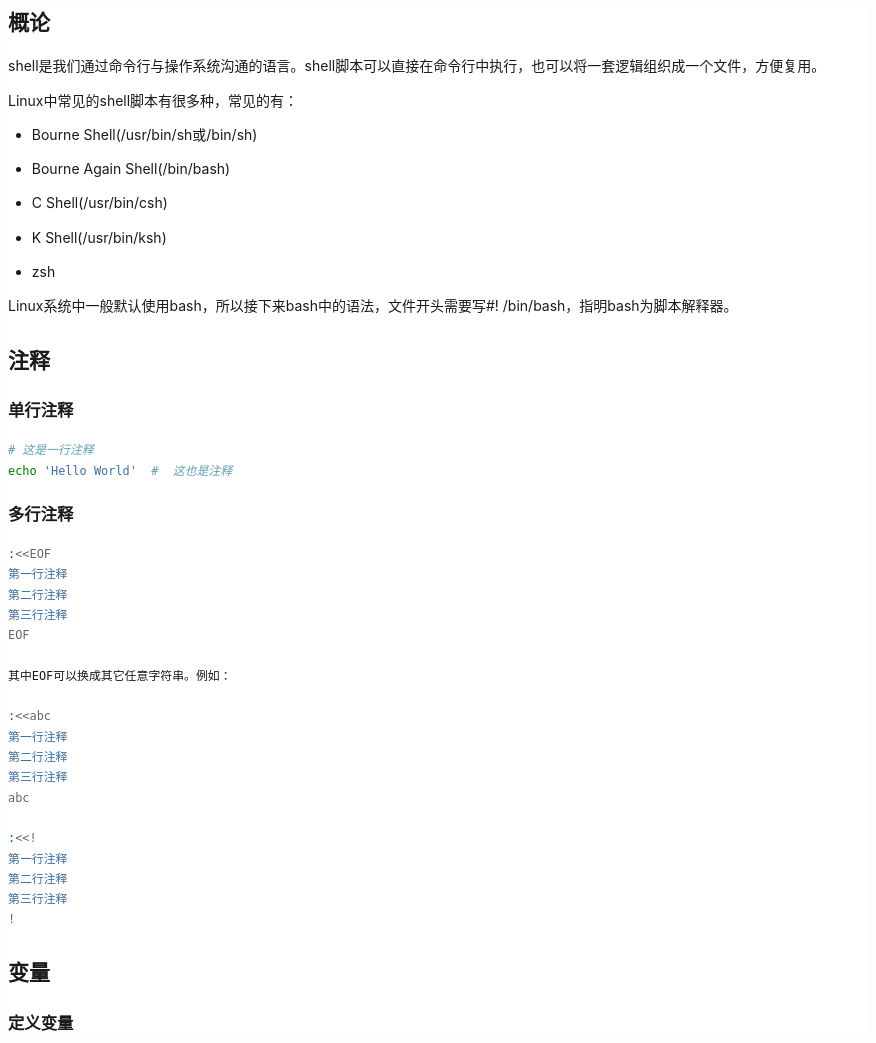## 概论

shell是我们通过命令行与操作系统沟通的语言。shell脚本可以直接在命令行中执行，也可以将一套逻辑组织成一个文件，方便复用。

Linux中常见的shell脚本有很多种，常见的有：

- Bourne Shell(/usr/bin/sh或/bin/sh)
- Bourne Again Shell(/bin/bash)

- C Shell(/usr/bin/csh)
- K Shell(/usr/bin/ksh)

- zsh

Linux系统中一般默认使用bash，所以接下来bash中的语法，文件开头需要写#! /bin/bash，指明bash为脚本解释器。

## 注释

### 单行注释

```bash
# 这是一行注释
echo 'Hello World'  #  这也是注释
```

### 多行注释

```bash
:<<EOF
第一行注释
第二行注释
第三行注释
EOF

其中EOF可以换成其它任意字符串。例如：

:<<abc
第一行注释
第二行注释
第三行注释
abc

:<<!
第一行注释
第二行注释
第三行注释
!
```

## 变量

### 定义变量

★ ★ ★ ★ ★ ★ ★

WORK REQUIRED »
Transcribe the records above exactly, omitting every picture they contain.

WRITTEN RESPONSE »
## 概论

shell是我们通过命令行与操作系统沟通的语言。shell脚本可以直接在命令行中执行，也可以将一套逻辑组织成一个文件，方便复用。

Linux中常见的shell脚本有很多种，常见的有：

- Bourne Shell(/usr/bin/sh或/bin/sh)
- Bourne Again Shell(/bin/bash)

- C Shell(/usr/bin/csh)
- K Shell(/usr/bin/ksh)

- zsh

Linux系统中一般默认使用bash，所以接下来bash中的语法，文件开头需要写#! /bin/bash，指明bash为脚本解释器。

## 注释

### 单行注释

```bash
# 这是一行注释
echo 'Hello World'  #  这也是注释
```

### 多行注释

```bash
:<<EOF
第一行注释
第二行注释
第三行注释
EOF

其中EOF可以换成其它任意字符串。例如：

:<<abc
第一行注释
第二行注释
第三行注释
abc

:<<!
第一行注释
第二行注释
第三行注释
!
```

## 变量

### 定义变量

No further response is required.